### Stored data entries
◆ ◆ ◆ ◆ ◆

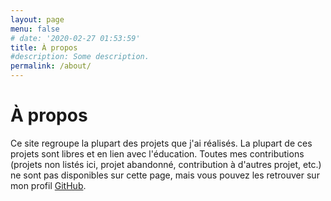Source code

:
 ```yaml
---
layout: page
menu: false
# date: '2020-02-27 01:53:59'
title: À propos
#description: Some description.
permalink: /about/
---
```


# À propos

Ce site regroupe la plupart des projets que j'ai réalisés. La plupart de ces projets sont libres et en lien avec l'éducation. Toutes mes contributions (projets non listés ici, projet abandonné, contribution à d'autres projet, etc.) ne sont pas disponibles sur cette page, mais vous pouvez les retrouver sur mon profil [GitHub](https://github.com/DegrangeM/).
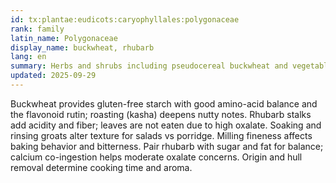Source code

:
 ```yaml
---
id: tx:plantae:eudicots:caryophyllales:polygonaceae
rank: family
latin_name: Polygonaceae
display_name: buckwheat, rhubarb
lang: en
summary: Herbs and shrubs including pseudocereal buckwheat and vegetable rhubarb; this node spans groats/flour and tart petioles used in compotes and pies.
updated: 2025-09-29
---
```


Buckwheat provides gluten-free starch with good amino-acid balance and the flavonoid rutin; roasting (kasha) deepens nutty notes. Rhubarb stalks add acidity and fiber; leaves are not eaten due to high oxalate. Soaking and rinsing groats alter texture for salads vs porridge. Milling fineness affects baking behavior and bitterness. Pair rhubarb with sugar and fat for balance; calcium co-ingestion helps moderate oxalate concerns. Origin and hull removal determine cooking time and aroma.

◆ ◆ ◆ ◆ ◆

### Exercise directions
In the copy, omit the pictures and give every line of the data exactly.

### Exercise output
Source code

:
 ```yaml
---
layout: page
menu: false
# date: '2020-02-27 01:53:59'
title: À propos
#description: Some description.
permalink: /about/
---
```


# À propos

Ce site regroupe la plupart des projets que j'ai réalisés. La plupart de ces projets sont libres et en lien avec l'éducation. Toutes mes contributions (projets non listés ici, projet abandonné, contribution à d'autres projet, etc.) ne sont pas disponibles sur cette page, mais vous pouvez les retrouver sur mon profil [GitHub](https://github.com/DegrangeM/).
Source code

:
 ```yaml
---
id: tx:plantae:eudicots:caryophyllales:polygonaceae
rank: family
latin_name: Polygonaceae
display_name: buckwheat, rhubarb
lang: en
summary: Herbs and shrubs including pseudocereal buckwheat and vegetable rhubarb; this node spans groats/flour and tart petioles used in compotes and pies.
updated: 2025-09-29
---
```


Buckwheat provides gluten-free starch with good amino-acid balance and the flavonoid rutin; roasting (kasha) deepens nutty notes. Rhubarb stalks add acidity and fiber; leaves are not eaten due to high oxalate. Soaking and rinsing groats alter texture for salads vs porridge. Milling fineness affects baking behavior and bitterness. Pair rhubarb with sugar and fat for balance; calcium co-ingestion helps moderate oxalate concerns. Origin and hull removal determine cooking time and aroma.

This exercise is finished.